Noda will no doubt continue to work the count at High A next year, but he may have to become more aggressive.  When he works the counts, he sometimes becomes vulnerable to off speed pitches on the outside edge of the plate.  Pitchers with better command at higher levels may be able to exploit that.

2B  Cavan Biggio  .252/.388/.499

Biggio increased his SwStr% and Flyball rate last year in an obvious attempt to add some loft to the ball, but the humidity and Pitcher-friendly Florida State League ballparks conspired to keep many of his long balls short of the fences.

This year, he’s broken out in a big way.  Biggio led the Eastern League in Homers, Slugging OPS.  He also led the league in walks, and just missed leading in strikeouts, almost winning the three true outcome title.

Biggio played three infield positions, finding himself most often at 2nd this year (68 games).  The Blue Jays also experimented with him in the Outfield late in the season, and will continue his trial there in the Arizona Fall League.

SS Kevin Smith  .302/.358/.528

Smith was regarded as a glove-first SS when the Blue Jays took him in the 4th round last year, and that label seemed apt after a .271/.312/.466 season with Bluefield.

Except that if there’s one thing that drives Smith, it’s proving the doubters wrong.

An ardent student of the game and diligent worker, Smith set about last off-season to eliminate a loop in his swing in an attempt to catch up to high fastballs, and to improve his two strike approach.  The changes paid off, as Smith dominated at Lansing, and earned a late May promotion to Dunedin.

Smith is probably the best defensive SS in the Blue Jays system – a clear evaluation on that is admittedly difficult.  He split time at 3B and SS at Lansing, then played in the online streaming black hole that is the FSL for the rest of the year.

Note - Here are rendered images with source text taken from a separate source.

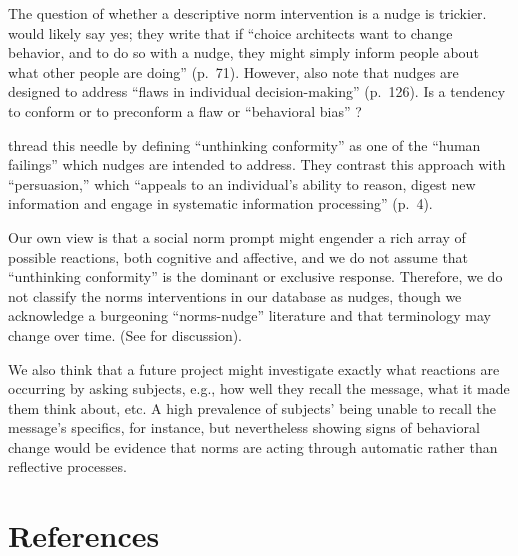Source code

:\documentclass[sn-nature,pdflatex]{sn-jnl}
\begin{document}
The question of whether a descriptive norm intervention is a nudge is
trickier. \citep{thaler2009} would likely say yes; they write that if
``choice architects want to change behavior, and to do so with a nudge,
they might simply inform people about what other people are doing''
(p.~71). However, \citep{hausman2010} also note that nudges are designed
to address ``flaws in individual decision-making'' (p.~126). Is a
tendency to conform or to preconform \citep{sparkman2017} a flaw or
``behavioral bias'' \citep[p.~362]{kantorowicz2021}?

\citep{mols2015} thread this needle by defining ``unthinking
conformity'' as one of the ``human failings'' which nudges are intended
to address. They contrast this approach with ``persuasion,'' which
``appeals to an individual's ability to reason, digest new information
and engage in systematic information processing'' (p.~4).

Our own view is that a social norm prompt might engender a rich array of
possible reactions, both cognitive and affective, and we do not assume
that ``unthinking conformity'' is the dominant or exclusive response.
Therefore, we do not classify the norms interventions in our database as
nudges, though we acknowledge a burgeoning ``norms-nudge'' literature
and that terminology may change over time. (See \citep{bicchieri2023}
for discussion).

We also think that a future project might investigate exactly what
reactions are occurring by asking subjects, e.g., how well they recall
the message, what it made them think about, etc. A high prevalence of
subjects' being unable to recall the message's specifics, for instance,
but nevertheless showing signs of behavioral change would be evidence
that norms are acting through automatic rather than reflective
processes.

\newpage

\section{References}\label{references}


\end{document}
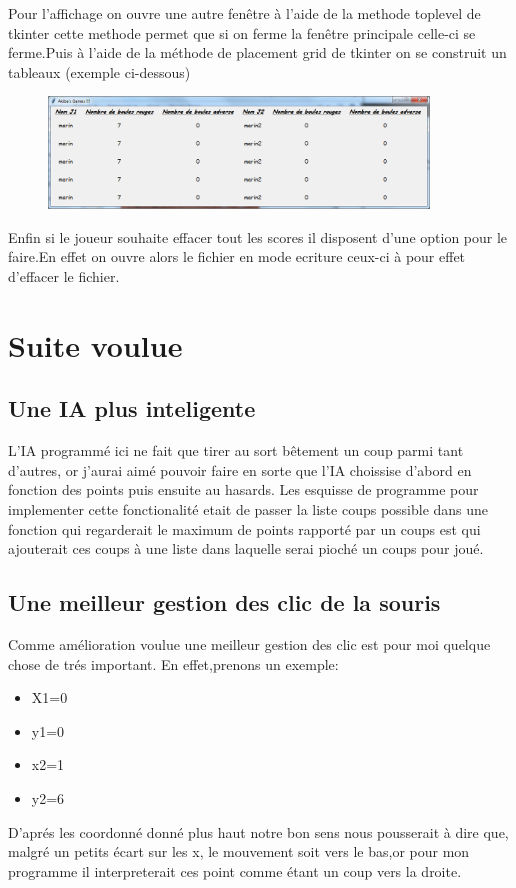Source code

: \documentclass{article}
\begin{document}
Pour l'affichage on ouvre une autre fenêtre à l'aide de la methode toplevel de tkinter cette methode permet que si on ferme la fenêtre principale celle-ci se ferme.Puis à l'aide de la méthode de placement grid de tkinter on se construit un tableaux (exemple ci-dessous) 

\begin{figure}[!h]
\centerline{\includegraphics[width=0.9\textwidth]{images/Affichage_score.png}}
\vspace{1cm}
\caption{}
\end{figure}

Enfin si le joueur souhaite effacer tout les scores il disposent d'une option pour le faire.En effet on ouvre alors le fichier en mode ecriture ceux-ci à pour effet d'effacer le fichier.
\section{Suite voulue}
\subsection{Une IA plus inteligente}
L'IA programmé ici ne fait que tirer au sort bêtement un coup parmi tant d'autres, or j'aurai aimé pouvoir faire en sorte que l'IA choissise d'abord en fonction des points puis ensuite au hasards.
Les esquisse de programme pour implementer cette fonctionalité etait de passer la liste coups possible dans une fonction qui regarderait le maximum de points rapporté par un coups est qui ajouterait ces coups à une liste dans laquelle serai pioché un coups pour joué.
\newpage
\subsection{Une meilleur gestion des clic de la souris}
Comme amélioration voulue une meilleur gestion des clic est pour moi quelque chose de trés important.
En effet,prenons un exemple:
\begin{itemize}
\item X1=0
\item y1=0
\item x2=1
\item y2=6
\end{itemize}
D'aprés les coordonné donné plus haut notre bon sens nous pousserait à dire que, malgré un petits écart sur les x, le mouvement soit vers le bas,or pour mon programme il interpreterait ces point comme étant un coup vers la droite.
\end{document}
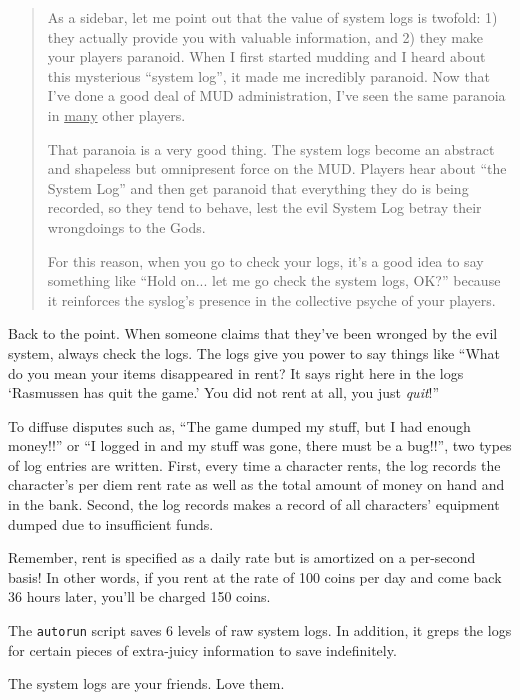 \documentclass[11pt]{article}
\begin{document}
\begin{quote}
As a sidebar, let me point out that the value of system logs is twofold: 1) they actually provide you with valuable information, and 2) they make your players paranoid.  When I first started mudding and I heard about this mysterious ``system log'', it made me incredibly paranoid.  Now that I've done a good deal of MUD administration, I've seen the same paranoia in \underline{many} other players.
\par
That paranoia is a very good thing.  The system logs become an abstract and shapeless but omnipresent force on the MUD.  Players hear about ``the System Log'' and then get paranoid that everything they do is being recorded, so they tend to behave, lest the evil System Log betray their wrongdoings to the Gods.
\par
For this reason, when you go to check your logs, it's a good idea to say something like ``Hold on... let me go check the system logs, OK?'' because it reinforces the syslog's presence in the collective
psyche of your players.
\end{quote}

Back to the point.  When someone claims that they've been wronged by the evil system, always check the logs.  The logs give you power to say things like ``What do you mean your items disappeared in rent?  It says right here in the logs `Rasmussen has quit the game.'  You did not rent at all, you just {\em quit}!''
\par
To diffuse disputes such as, ``The game dumped my stuff, but I had enough money!!'' or ``I logged in and my stuff was gone, there must be a bug!!'', two types of log entries are written.  First, every time a character rents, the log records the character's per diem rent rate as well as the total amount of money on hand and in the bank.  Second, the log records makes a record of all characters' equipment dumped due to insufficient funds.
\par
Remember, rent is specified as a daily rate but is amortized on a per-second basis!  In other words, if you rent at the rate of 100 coins per day and come back 36 hours later, you'll be charged 150 coins.
\par
The \texttt{autorun} script saves 6 levels of raw system logs.  In addition, it greps the logs for certain pieces of extra-juicy information to save indefinitely.
\par
The system logs are your friends.  Love them.
\end{document}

One thing is certain – Smith has worked his way onto the Blue Jays top prospect list.  He is very likely to stick at SS,

3B Vladimir Guerrero Jr  .381/.437/.636

The easiest choice by far.  Not only did Guerrero have an offensive minor league season for the ages (possibly the best in Blue Jays prospect history), he made tremendous strides with his defence.  While he may not supplant Brooks Robinson one day in terms of reputation, he has built on the skills he already displayed in abundance at the hot corner:   footwork, sure hands, and a strong accurate arm.  Guerrero has been working on his first step reactions, and this play demonstrates the progress he’s made:


OF – Harold Ramirez  .320/.365/.471

Ramirez may have been in the shadow of more illustrious teammates this year like Gurriel, Guerrero, Bichette, and Biggio, but he was one of the most consistent hitters in New Hampshire’s lineup, winning an Eastern League batting title.  In his third go round at AA after injuries interrupted his 2017 season, Ramirez was among the league leaders in Total Bases and Slugging.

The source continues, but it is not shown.